Embora você tenha 1 milhão de seguidores no Instagram, não parece muito adepta das redes sociais.
Vi redes sociais nascerem na época dos blogs. Lá, expunha minha opinião sobre várias coisas através de textões. Era gostoso colocar minha visão sobre as coisas. Com o tempo, isso gerou muita repercussão. Muita gente opinava e julgava o modo que eu enxergava o mundo. No Twitter, falava uma coisa ou outra, mas desativei meu perfil. Acho difícil levantar bandeira. Todo mundo tem o direito de pensar e agir como sua experiência ensina. Certo e errado é relativo. Se levanto uma bandeira, tenho que ser coerente com o que prego, e as coisas são tão subjetivas, nunca existe uma verdade só. A única rede social que uso mais é o Instagram, que julgo ser mais benéfico. Na minha época, os paparazzi e os sites de fofoca faziam uma versão da sua vida, eles escreviam o que achavam que era verdade e aquilo virava sua história. Você tinha uma vida escrita por outros. Com o Instagram, sou autora da minha vida.

O que você aprendeu sobre si nessa revolução pessoal?
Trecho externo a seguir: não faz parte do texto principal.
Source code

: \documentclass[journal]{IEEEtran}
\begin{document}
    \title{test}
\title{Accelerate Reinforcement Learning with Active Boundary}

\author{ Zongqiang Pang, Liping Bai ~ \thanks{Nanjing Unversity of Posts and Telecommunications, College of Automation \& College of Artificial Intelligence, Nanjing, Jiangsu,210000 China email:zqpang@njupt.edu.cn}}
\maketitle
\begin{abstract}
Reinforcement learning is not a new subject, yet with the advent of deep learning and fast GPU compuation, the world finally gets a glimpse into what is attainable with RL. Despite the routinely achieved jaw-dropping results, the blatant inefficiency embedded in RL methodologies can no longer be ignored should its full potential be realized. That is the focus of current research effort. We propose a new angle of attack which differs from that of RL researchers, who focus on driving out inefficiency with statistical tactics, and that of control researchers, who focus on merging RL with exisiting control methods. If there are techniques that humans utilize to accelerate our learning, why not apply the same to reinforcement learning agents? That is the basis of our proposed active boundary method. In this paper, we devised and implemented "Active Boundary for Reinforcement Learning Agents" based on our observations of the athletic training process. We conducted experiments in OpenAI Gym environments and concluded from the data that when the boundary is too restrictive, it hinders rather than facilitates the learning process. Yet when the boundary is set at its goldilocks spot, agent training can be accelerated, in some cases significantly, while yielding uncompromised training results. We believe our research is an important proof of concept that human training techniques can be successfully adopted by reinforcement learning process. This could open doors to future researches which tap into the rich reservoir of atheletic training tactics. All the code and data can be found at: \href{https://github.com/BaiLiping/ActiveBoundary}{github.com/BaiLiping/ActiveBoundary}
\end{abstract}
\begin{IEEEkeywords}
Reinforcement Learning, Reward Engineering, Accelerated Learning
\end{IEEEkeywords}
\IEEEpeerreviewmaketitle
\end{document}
Quanto mais a gente se ama e sabe sobre si mesmo, quanto mais a gente se aceita e enfrenta medos e bate de frente com defeitos, mais completos estamos para ser felizes. Mudar vale a pena, embora seja um processo dolorido e demorado, que demanda tempo de reflexão. Qualquer mudança é muito difícil de fazer nessa vida rápida onde todo mundo posta tudo nos Stories. Sei que a vida é networking, que precisamos estar conectados com outros, mas não podemos ser dominados por isso, porque não é saudável.